Since their inception in 1964, their rigorous training techniques, attention to detail and pursuit of excellence has made the Red Arrows the iconic global British brand it is today. We caught up with them at home in Lincolnshire.
As an official sponsor to the team I recently had the pleasure of visiting them at their new home at RAF Waddington. I’m pleased to share the experience and some of the interesting things I learned from my behind the scenes vantage point.
I was joined by my guests:
Katherine Moloney – Department for Transport Ambassador. Director of Transair Flight Equipment
Sarah Nadia – Flyer Magazine & Pilot @the.flyingmum
Paul Biddles – Aviation Photographer, Wings Magazine @paulbiddles
Simon & Dominic Parr (competition winner)
Like you, I am used to seeing the team at their absolute best in the air or on the ground at airshows across the UK and internationally. This visit however caught the team in what is known as the ‘work-up’. A period of time between seasons where all the display pilots and support staff go through rigorous training ahead of a ‘test display’ that should grant them PDA, Public Display Authority.

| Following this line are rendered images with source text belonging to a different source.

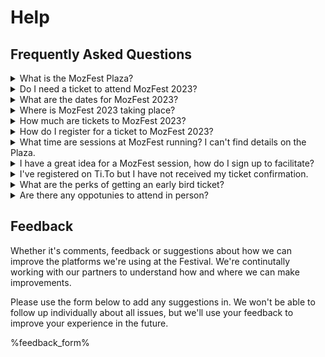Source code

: <!-- This is the help page -->

# Help

## Frequently Asked Questions

<details><summary>What is the MozFest Plaza?</summary>
The MozFest Plaza, also known as the MozFest Schedule is our virtual venue for our keystone event in March 2023. Here you will find everything you need to know about and join all our sessions and facilitators, browse through our art exhibits and interact with our talk series 'Dialogues and Debates'</details>

<details><summary>Do I need a ticket to attend MozFest 2023?</summary>
Yes, to be able to attend MozFest 2023 you will need to have registered for a ticket on our website. Early Bird tickets are now available on our [ticketing page](https://www.mozillafestival.org/tickets).</details>

<details><summary>What are the dates for MozFest 2023?</summary>
Our keystone, virtual event takes place from March 20th until March 24th 2023. More details of timings throughout the week will be released in early 2023.</details>

<details><summary>Where is MozFest 2023 taking place?</summary>
MozFest 2023 is our keystone, virtual event and takes place right here on the MozFest Plaza. Once we release the full schedule in early 2023, you will be able to browse all the sessions that are taking place, add them to your own personal schedule and then join the sessions all through the Plaza.</details>


<details><summary>How much are tickets to MozFest 2023?</summary>
Tickets to MozFest 2023 are 'Pay What You Can', so you choose the contirbution amount or to register for free. We also have additional tiers from €250 up to €1000. All [tickets are available on our website](https://www.mozillafestival.org).</details>

<details><summary>How do I register for a ticket to MozFest 2023?</summary>
You can register for a ticket right here on the Plaza but pressing the register button in the top right corner. You can also register on our website at [mozillafestival.org/tickets](https://www.mozillafestival.org/tickets)</details>


<details><summary>What time are sessions at MozFest running? I can't find details on the Plaza.</summary>
The MozFest Plaza is currently showcasing a selection of sessions that are confirmed to take place in March 2023. We will be releasing a full schedule with timings for individual sessions early in 2023.
</details>

<details><summary>I have a great idea for a MozFest session, how do I sign up to facilitate?</summary>We welcome sessions on a wide range of topics relevant to trustworthy AI and the internet health movement, but all sessions must be participatory, accessible, and inclusive. The deadline to submit your proposal for MozFest 2023 is December 16th 2022 You’ll find all the [info you need to propose a session on our website](https://www.mozillafestival.org/proposals)</details>

<details><summary>I've registered on Ti.To but I have not received my ticket confirmation.</summary>
Ticket confirmations would be sent from support@tito.io. Please check your spam to make sure it's being sent there. If you haven't received your ticket you can check using our self-serve option on TiTo or email fesitval@mozilla.org</details>


<details><summary>What are the perks of getting an early bird ticket?</summary> </details>
<details><summary>Are there any oppotunies to attend in person?</summary> </details>

## Feedback

Whether it's comments, feedback or suggestions about how we can improve the platforms we're using at the Festival. We're continutally working with our partners to understand how and where we can make improvements. 

Please use the form below to add any suggestions in. We won't be able to follow up individually about all issues, but we'll use your feedback to improve your experience in the future.

%feedback_form%
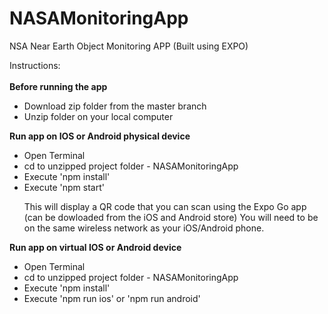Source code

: # NASAMonitoringApp
NSA Near Earth Object Monitoring APP (Built using EXPO)

Instructions: <br><br>
<b>Before running the app </b>
<ul>
  <li>Download zip folder from the master branch</li>
  <li>Unzip folder on your local computer </li>
</ul>

<b>Run app on IOS or Android physical device</b>
<ul>
  <li>Open Terminal</li>
  <li>cd to unzipped project folder - NASAMonitoringApp</li>
  <li>Execute 'npm install'</li>
  <li>Execute 'npm start'</li>
  
  This will display a QR code that you can scan using the Expo Go app (can be dowloaded from the iOS and Android store)
  You will need to be on the same wireless network as your iOS/Android phone.
</ul>

<b>Run app on virtual IOS or Android device</b>
<ul>
  <li>Open Terminal</li>
  <li>cd to unzipped project folder - NASAMonitoringApp</li>
  <li>Execute 'npm install'</li>
  <li>Execute 'npm run ios' or 'npm run android'</li>
</ul>
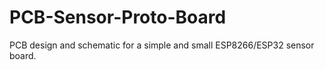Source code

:# PCB-Sensor-Proto-Board
PCB design and schematic for a simple and small ESP8266/ESP32 sensor board.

Our day began at an ice cold RAF Scampton, the former home of the Red Arrows, where we were met with blue skies, sunshine and our host for the day, Team Manager, Squadron Leader Doug Smith.
Here we observed Red 6 & 7, AKA the Synchro Pair, practising a very specific part of their work up, arguably some of the crowd’s favourite manoeuvres, the ‘Boomerang’ and the ‘Heart’ shape.
Accompanying us were a videographer (everything is filmed, not for vanity but to aid continuous improvement) a ‘birdman’, a fire engine, Red 10 and team members of fellow sponsor, Breitling.
Red 10, Squadron Leader Graeme Muscat, is familiar to airshow fans as the commentator however his role extends well beyond this; specifically safety supervisor during the work up and at the airshows. He has a ‘direct line’ to Red 1 during all displays and in fact the power call the whole thing off if the weather or an emergency situation so dictates. There are clearly some other ‘perks’ to his role…
Practise makes perfect...
The synchro pair practised the heart 3 times which was quite a treat (as well as a fabulous selfie opportunity for my guests and me). Due to weather limitations this was the first practise of the heart and boomerang in 3 weeks…take a look and see how the outcomes changed in just a few minutes.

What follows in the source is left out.